Rendered images with source text:
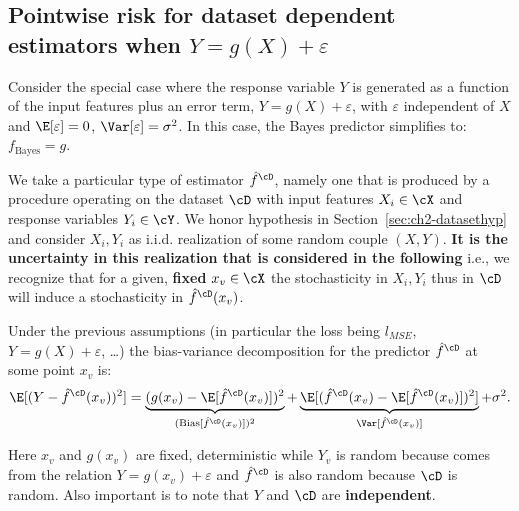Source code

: \subsection{\texorpdfstring{Pointwise risk for dataset dependent estimators when $Y = g(X) + \varepsilon$}{Pointwise risk for dataset dependent estimators when Y = g(X) + epsilon}}
\label{sec:ch2-pointwise}

Consider the special case where the response variable $Y$ is generated as a function
of the input features plus an error term, $Y = g(X) + \varepsilon$, with $\varepsilon$ independent
of $X$ and $\E[\varepsilon] = 0$, $\Var[\varepsilon] = \sigma^2$. In this case, the Bayes predictor simplifies to:
$f_{\text{Bayes}} = g$.

We take a particular type of estimator $\hat{f}^{\cD}$, namely one that is produced by a
procedure operating on the dataset $\cD$ with input features $X_i \in \cX$ and response
variables $Y_i \in \cY$. We honor hypothesis in Section~\ref{sec:ch2-datasethyp} and consider $X_i, Y_i$ as
i.i.d. realization of some random couple $(X, Y)$. \textbf{It is the uncertainty in
this realization that is considered in the following} i.e., we recognize
that for a given, \textbf{fixed} $x_v \in \cX$ the stochasticity in $X_i, Y_i$ thus in $\cD$ will induce
a stochasticity in $\hat{f}^{\cD}(x_v)$.

\begin{proposition}\label{prop:ch2-biasvar}
Under the previous assumptions (in particular the loss
being $l_{MSE}$, $Y = g(X) + \varepsilon$, \ldots) the bias-variance decomposition for the predictor
$\hat{f}^{\cD}$ at some point $x_v$ is:
\begin{equation}\label{eq:ch2-biasvardecomp}
\E[(Y - \hat{f}^{\cD}(x_v))^2] = \underbrace{(g(x_v) - \E[\hat{f}^{\cD}(x_v)])^2}_{(\mathrm{Bias}[\hat{f}^{\cD}(x_v)])^2} + \underbrace{\E[(\hat{f}^{\cD}(x_v) - \E[\hat{f}^{\cD}(x_v)])^2]}_{\Var[\hat{f}^{\cD}(x_v)]} + \sigma^2.
\end{equation}
\end{proposition}

\begin{remark}
Here $x_v$ and $g(x_v)$ are fixed, deterministic while $Y_v$ is random
because comes from the relation $Y = g(x_v) + \varepsilon$ and $\hat{f}^{\cD}$ is also random
because $\cD$ is random. Also important is to note that $Y$ and $\cD$ are \textbf{independent}.
\end{remark}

→ Exercise details:
Copy down each line in the entries that has the word "begin".

→ Reply:
\begin{proposition}\label{prop:ch2-biasvar}
\begin{equation}\label{eq:ch2-biasvardecomp}
\begin{remark}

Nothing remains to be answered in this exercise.